Geçtiğimiz hafta yüreklerimiz dağlayan otel yangınında 78 canımızı kaybettik. Haberin duyulmasının ardından tüm ülke Bolu Kartalkaya yangınına kilitlendi. Televizyonlar internet haber siteleri canlı yayınlar yaptı. Dakika dakika üzücü haberler birbiri ardına geldi. Her haber bir öncekine göre daha üzücüydü.

Maalesef vefat eden sayısının artışı üzerine yapılan yorumlar olayın vahametini ortaya koymaya başladı. Ancak geçen kısa zaman sonrası yaşananlar en az vefat haberleri kadar üzücü olmaya başladı. Daha cenazeler ortadayken toplumsal çürüme kendisini bir kez daha gösterdi.

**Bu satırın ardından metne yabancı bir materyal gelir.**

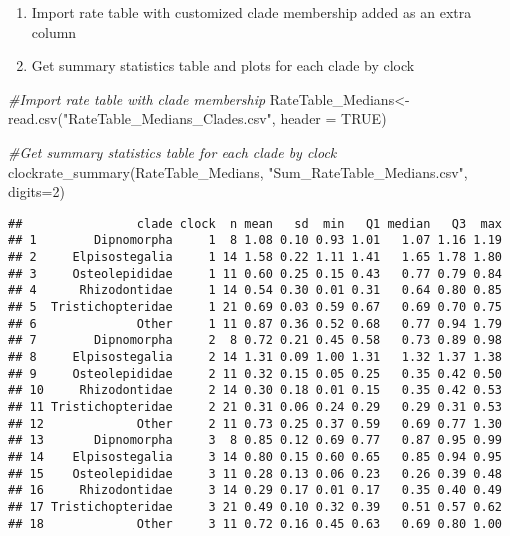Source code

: \documentclass[
]{article}
\newenvironment{Shaded}{\begin{snugshade}}{\end{snugshade}}
\newcommand{\AttributeTok}[1]{\textcolor[rgb]{0.77,0.63,0.00}{#1}}
\newcommand{\CommentTok}[1]{\textcolor[rgb]{0.56,0.35,0.01}{\textit{#1}}}
\newcommand{\ConstantTok}[1]{\textcolor[rgb]{0.00,0.00,0.00}{#1}}
\newcommand{\DecValTok}[1]{\textcolor[rgb]{0.00,0.00,0.81}{#1}}
\newcommand{\FunctionTok}[1]{\textcolor[rgb]{0.00,0.00,0.00}{#1}}
\newcommand{\NormalTok}[1]{#1}
\newcommand{\OtherTok}[1]{\textcolor[rgb]{0.56,0.35,0.01}{#1}}
\newcommand{\StringTok}[1]{\textcolor[rgb]{0.31,0.60,0.02}{#1}}
\providecommand{\tightlist}{%
  \setlength{\itemsep}{0pt}\setlength{\parskip}{0pt}}
\begin{document}
\begin{enumerate}
\def\labelenumi{\arabic{enumi}.}
\setcounter{enumi}{2}
\tightlist
\item
  Import rate table with customized clade membership added as an extra
  column
\item
  Get summary statistics table and plots for each clade by clock
\end{enumerate}

\begin{Shaded}
\begin{Highlighting}[]
\CommentTok{\#Import rate table with clade membership }
\NormalTok{RateTable\_Medians}\OtherTok{\textless{}{-}} \FunctionTok{read.csv}\NormalTok{(}\StringTok{"RateTable\_Medians\_Clades.csv"}\NormalTok{, }\AttributeTok{header =} \ConstantTok{TRUE}\NormalTok{)}

\CommentTok{\#Get summary statistics table for each clade by clock }
\FunctionTok{clockrate\_summary}\NormalTok{(RateTable\_Medians, }\StringTok{"Sum\_RateTable\_Medians.csv"}\NormalTok{, }\AttributeTok{digits=}\DecValTok{2}\NormalTok{)}
\end{Highlighting}
\end{Shaded}

\begin{verbatim}
##                clade clock  n mean   sd  min   Q1 median   Q3  max
## 1        Dipnomorpha     1  8 1.08 0.10 0.93 1.01   1.07 1.16 1.19
## 2     Elpisostegalia     1 14 1.58 0.22 1.11 1.41   1.65 1.78 1.80
## 3     Osteolepididae     1 11 0.60 0.25 0.15 0.43   0.77 0.79 0.84
## 4      Rhizodontidae     1 14 0.54 0.30 0.01 0.31   0.64 0.80 0.85
## 5  Tristichopteridae     1 21 0.69 0.03 0.59 0.67   0.69 0.70 0.75
## 6              Other     1 11 0.87 0.36 0.52 0.68   0.77 0.94 1.79
## 7        Dipnomorpha     2  8 0.72 0.21 0.45 0.58   0.73 0.89 0.98
## 8     Elpisostegalia     2 14 1.31 0.09 1.00 1.31   1.32 1.37 1.38
## 9     Osteolepididae     2 11 0.32 0.15 0.05 0.25   0.35 0.42 0.50
## 10     Rhizodontidae     2 14 0.30 0.18 0.01 0.15   0.35 0.42 0.53
## 11 Tristichopteridae     2 21 0.31 0.06 0.24 0.29   0.29 0.31 0.53
## 12             Other     2 11 0.73 0.25 0.37 0.59   0.69 0.77 1.30
## 13       Dipnomorpha     3  8 0.85 0.12 0.69 0.77   0.87 0.95 0.99
## 14    Elpisostegalia     3 14 0.80 0.15 0.60 0.65   0.85 0.94 0.95
## 15    Osteolepididae     3 11 0.28 0.13 0.06 0.23   0.26 0.39 0.48
## 16     Rhizodontidae     3 14 0.29 0.17 0.01 0.17   0.35 0.40 0.49
## 17 Tristichopteridae     3 21 0.49 0.10 0.32 0.39   0.51 0.57 0.62
## 18             Other     3 11 0.72 0.16 0.45 0.63   0.69 0.80 1.00
\end{verbatim}
\end{document}
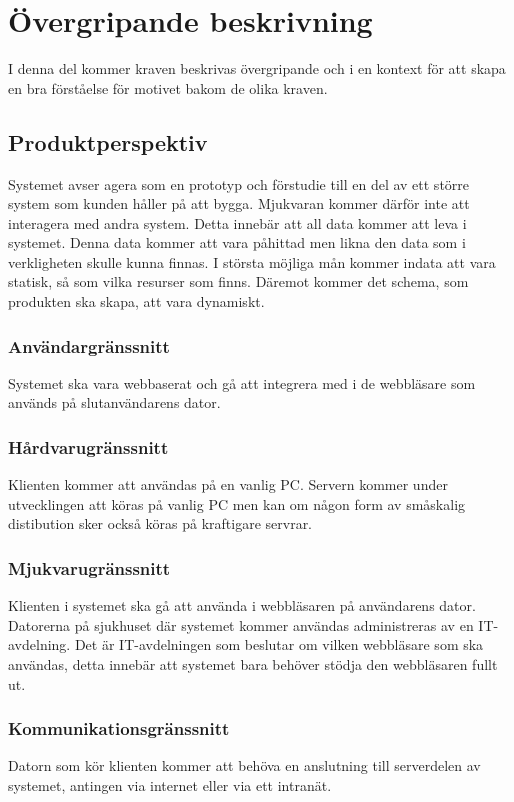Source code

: \documentclass{article}
\begin{document}
\section{Övergripande beskrivning}
\label{sec:overall}
I denna del kommer kraven beskrivas övergripande och i en kontext för att
skapa en bra förståelse för motivet bakom de olika kraven.

\subsection{Produktperspektiv}
\label{subsec:Produktperspektiv}
Systemet avser agera som en prototyp och förstudie till en del av ett större
system som kunden håller på att bygga.
Mjukvaran kommer därför inte att interagera med andra system. Detta innebär att all
data kommer att leva i systemet. Denna data kommer att vara påhittad men likna
den data som i verkligheten skulle kunna finnas.
I största möjliga mån kommer indata att vara statisk, så som vilka resurser som
finns. Däremot kommer det schema, som produkten ska skapa, att vara dynamiskt.
\subsubsection{Användargränssnitt}
\label{subsec:Anvandargranssnitt}
Systemet ska vara webbaserat och gå att integrera med i de webbläsare som
används på slutanvändarens dator.
\subsubsection{Hårdvarugränssnitt}
\label{subsec:Hardvarugranssnitt}
Klienten kommer att användas på en vanlig PC. Servern kommer under utvecklingen
att köras på vanlig PC men kan om någon form av småskalig distibution sker
också köras på kraftigare servrar.
\subsubsection{Mjukvarugränssnitt}
\label{subsec:Mjukvarugranssnitt}
Klienten i systemet ska gå att använda i webbläsaren på användarens dator.
Datorerna på sjukhuset där systemet kommer användas administreras av en
IT-avdelning. Det är IT-avdelningen som beslutar om vilken webbläsare som ska
användas, detta innebär att systemet bara behöver stödja den webbläsaren fullt
ut.
\subsubsection{Kommunikationsgränssnitt}
\label{subsec:Kommunikationsgranssnitt}
Datorn som kör klienten kommer att behöva en
anslutning till serverdelen av systemet, antingen via internet eller via ett
intranät.
\end{document}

Olay yeri kış tatil bölgesiydi ama yaşananlar olağandışıydı. Yanan otelin yanında konaklayanlar sanki hiçbir şey yaşanmamış gibi tatillerine devam etmesi tepki çekiyordu. Yangının sabahında kayak takımını alanlar pistleri doldurmaya başlamış sanki hiçbir şey yaşanmamış gibi kar keyfi yapıyorlardı. Tabi ki kimseye bunun için bir şey söylenemezdi. Çünkü ruhen ölü olan “Parasını verdik herkes kendi hayatını yaşar” zihniyetinde bir güruhu ölüm bile canlandırmazdı. Oysa bizler komşusu vefat ettiğinde evinde televizyon dahi açmayan, yolda karşılaştığı bir cenazeye Fatihalar okuyan bir toplumduk.

Yangının söndürülmesi, soğutma işlemleri ve arama kurtarma için gelip yorgunluktan gözünü açamayan AFAD ekibi yan otelde konaklatılmıştı. İnsani bir durum gibi gözüken konaklama için otel tarafından fatura çıkartılması ise ayrı bir garabet olarak kamuoyunda şaşkınlıkla karşılandı. Evinde rahat yataklarında değil alevlerle mücadele eden ekipler konakladıkları odaların parasını ödemek durumunda bırakılmışlardı.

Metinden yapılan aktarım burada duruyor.